There are more than a few changes. Here is the quote from FamilySearch:
The updated People page in Memories has been released to all users. To see the page, go to, click Memories at the top of the screen, and in the drop-down list, click People
Here are some of the updates:
  • The page has a new look.
  • Family Tree automatically displays all the people in your scope of interest who have memories attached to them. (The scope of interest is 4 generations of ancestors and 1 generation of their descendants.)
  • To change the category of people you see, click the arrows for Show at the top of the page, and click a category.
  • The person’s life span has been added.
  • The gray thumbnails of pictures behind the person’s portrait indicate more memories for the person. Click the person to go to the page that displays all the memories that have been added.
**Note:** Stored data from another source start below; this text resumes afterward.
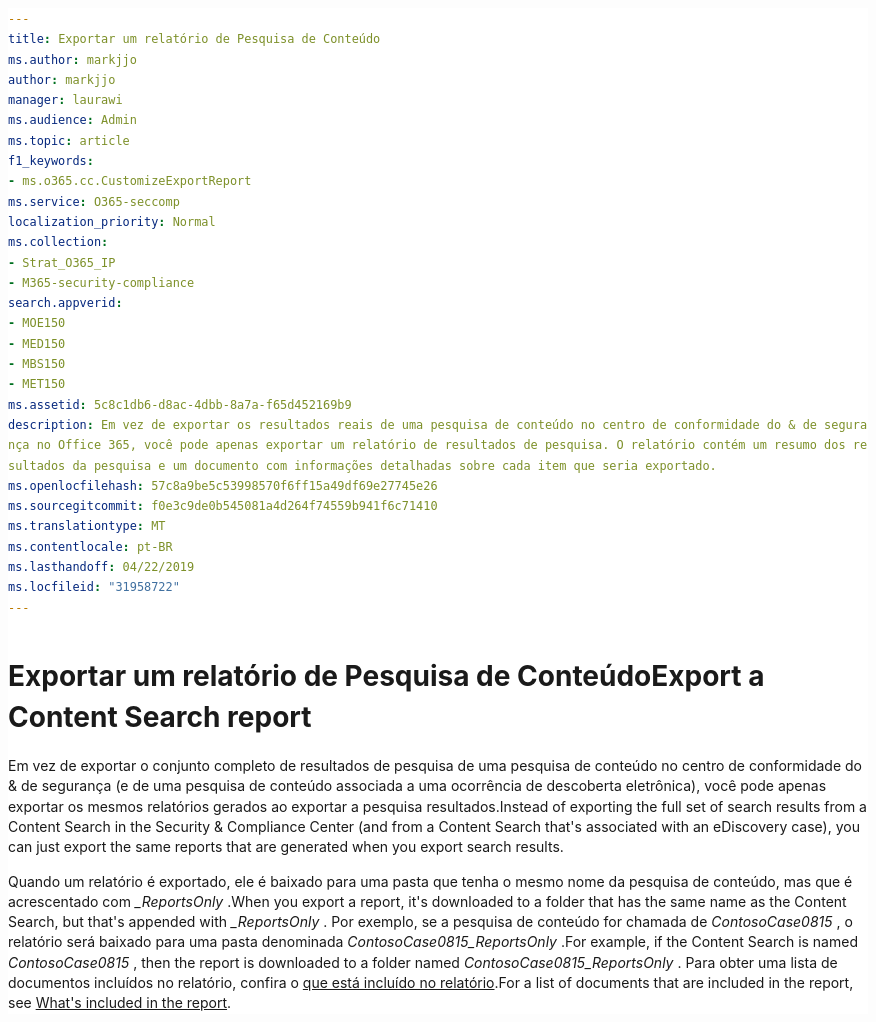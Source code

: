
 ```yaml
---
title: Exportar um relatório de Pesquisa de Conteúdo
ms.author: markjjo
author: markjjo
manager: laurawi
ms.audience: Admin
ms.topic: article
f1_keywords:
- ms.o365.cc.CustomizeExportReport
ms.service: O365-seccomp
localization_priority: Normal
ms.collection:
- Strat_O365_IP
- M365-security-compliance
search.appverid:
- MOE150
- MED150
- MBS150
- MET150
ms.assetid: 5c8c1db6-d8ac-4dbb-8a7a-f65d452169b9
description: Em vez de exportar os resultados reais de uma pesquisa de conteúdo no centro de conformidade do & de segurança no Office 365, você pode apenas exportar um relatório de resultados de pesquisa. O relatório contém um resumo dos resultados da pesquisa e um documento com informações detalhadas sobre cada item que seria exportado.
ms.openlocfilehash: 57c8a9be5c53998570f6ff15a49df69e27745e26
ms.sourcegitcommit: f0e3c9de0b545081a4d264f74559b941f6c71410
ms.translationtype: MT
ms.contentlocale: pt-BR
ms.lasthandoff: 04/22/2019
ms.locfileid: "31958722"
---
```

# <a name="export-a-content-search-report"></a><span data-ttu-id="c1a33-104">Exportar um relatório de Pesquisa de Conteúdo</span><span class="sxs-lookup"><span data-stu-id="c1a33-104">Export a Content Search report</span></span>

<span data-ttu-id="c1a33-105">Em vez de exportar o conjunto completo de resultados de pesquisa de uma pesquisa de conteúdo no centro de conformidade do & de segurança (e de uma pesquisa de conteúdo associada a uma ocorrência de descoberta eletrônica), você pode apenas exportar os mesmos relatórios gerados ao exportar a pesquisa resultados.</span><span class="sxs-lookup"><span data-stu-id="c1a33-105">Instead of exporting the full set of search results from a Content Search in the Security & Compliance Center (and from a Content Search that's associated with an eDiscovery case), you can just export the same reports that are generated when you export search results.</span></span>
  
<span data-ttu-id="c1a33-106">Quando um relatório é exportado, ele é baixado para uma pasta que tenha o mesmo nome da pesquisa de conteúdo, mas que é acrescentado com *_ReportsOnly* .</span><span class="sxs-lookup"><span data-stu-id="c1a33-106">When you export a report, it's downloaded to a folder that has the same name as the Content Search, but that's appended with  *_ReportsOnly*  .</span></span> <span data-ttu-id="c1a33-107">Por exemplo, se a pesquisa de conteúdo for chamada de *ContosoCase0815* , o relatório será baixado para uma pasta denominada *ContosoCase0815_ReportsOnly* .</span><span class="sxs-lookup"><span data-stu-id="c1a33-107">For example, if the Content Search is named  *ContosoCase0815*  , then the report is downloaded to a folder named  *ContosoCase0815_ReportsOnly*  .</span></span> <span data-ttu-id="c1a33-108">Para obter uma lista de documentos incluídos no relatório, confira o [que está incluído no relatório](#whats-included-in-the-report).</span><span class="sxs-lookup"><span data-stu-id="c1a33-108">For a list of documents that are included in the report, see [What's included in the report](#whats-included-in-the-report).</span></span>
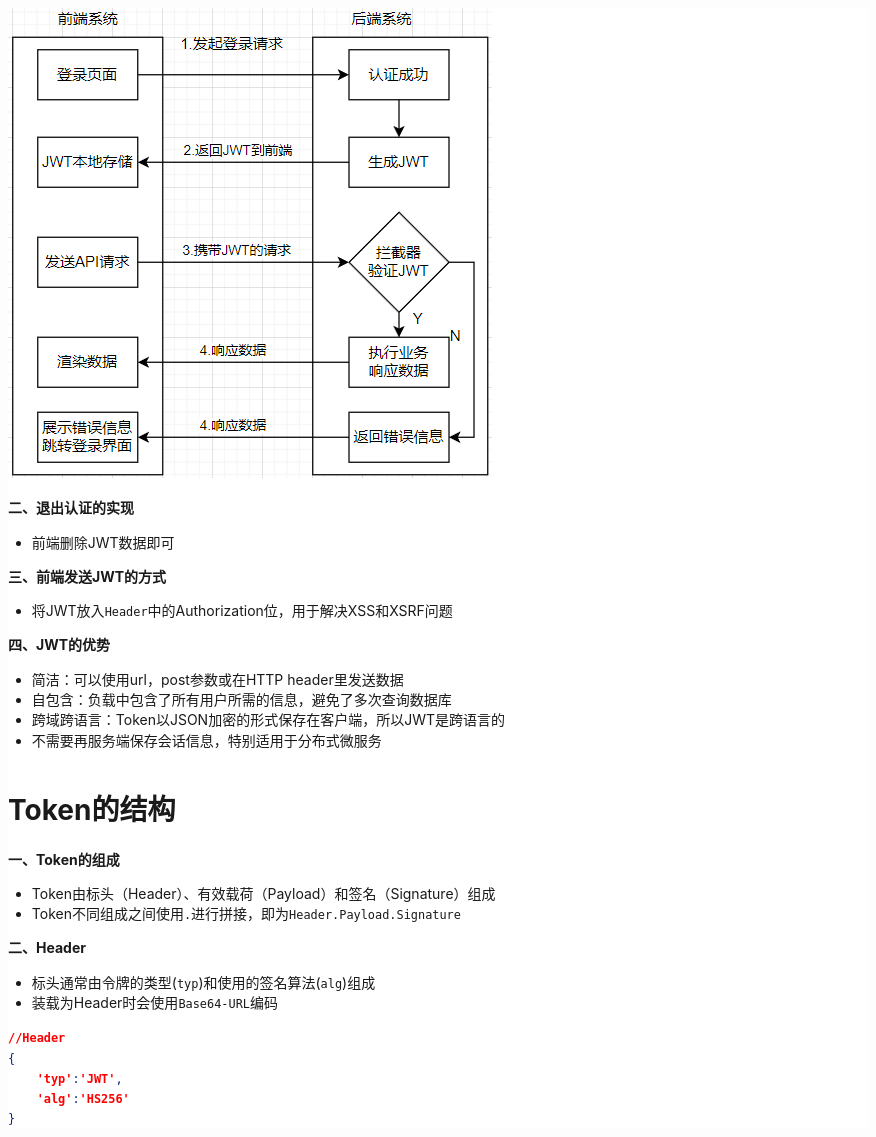 ![](./photo/JWT认证流程.png)

**二、退出认证的实现**

* 前端删除JWT数据即可

**三、前端发送JWT的方式**

* 将JWT放入`Header`中的Authorization位，用于解决XSS和XSRF问题

**四、JWT的优势**

* 简洁：可以使用url，post参数或在HTTP header里发送数据
* 自包含：负载中包含了所有用户所需的信息，避免了多次查询数据库
* 跨域跨语言：Token以JSON加密的形式保存在客户端，所以JWT是跨语言的
* 不需要再服务端保存会话信息，特别适用于分布式微服务

# Token的结构

**一、Token的组成**

* Token由标头（Header）、有效载荷（Payload）和签名（Signature）组成
* Token不同组成之间使用`.`进行拼接，即为`Header.Payload.Signature`

**二、Header**

* 标头通常由令牌的类型(`typ`)和使用的签名算法(`alg`)组成
* 装载为Header时会使用``Base64-URL``编码

```json
//Header
{
    'typ':'JWT',
    'alg':'HS256'
}
```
Even if you don’t see thumbnails of more photos, click the person to see if other users have added stories or documents.
  • Click the star to be notified when information or memories are changed or added for the person. To quit being notified of changes, just click the star
  • Click View My Relationship to see how you are related to the person. 
My Comments:
I like the changes. The page is more useful now. I have noticed many of the changes for some time and when I show them to users of the program, they are surprised, My guess is that few of the users are aware of the People page.

Thumbnails of Original Records
Here is what FamilySearch has to say:
Several places in display a photo icon or thumbnail. It means you can see an image of the original document online if you click the icon. 
In response to requests from users, has replaced the generic thumbnail with a thumbnail of the original document. This informs users of the type of document to expect before they click to view it. 
Be sure to click the icon and view the document images for your ancestor’s records. Original records often include information that wasn’t indexed. (For example, the 1900 census tells you how many children a woman had and how many were still living.) Indexers try to be as accurate as possible, but sometimes you can read the original record better than the indexer because you know the name you are looking for. 
Additionally, the information about the image is now presented below the thumbnail in a clear and easy-to-read table. The person’s indexed data and household data has also been re-organized to make it faster to read and understand.
My Comment:
Good ideas. Anything that helps the researcher look at the original document is welcome.

Find Out More about Your Name and the World When You Were Born
FamilySearch comments:
This project is an attempt to take one of the kiosk applications in the Discovery Center and create a similar experience on the web. You will most likely see additional engaging features on the Home Page when you log in. 
To learn more about your name and the year you were born, go to:
My Comment:
Here is a screenshot of what the top of my page looks like:

Interesting and engaging, but not particularly useful from my perspective.

Well, that seems to be the list for this month.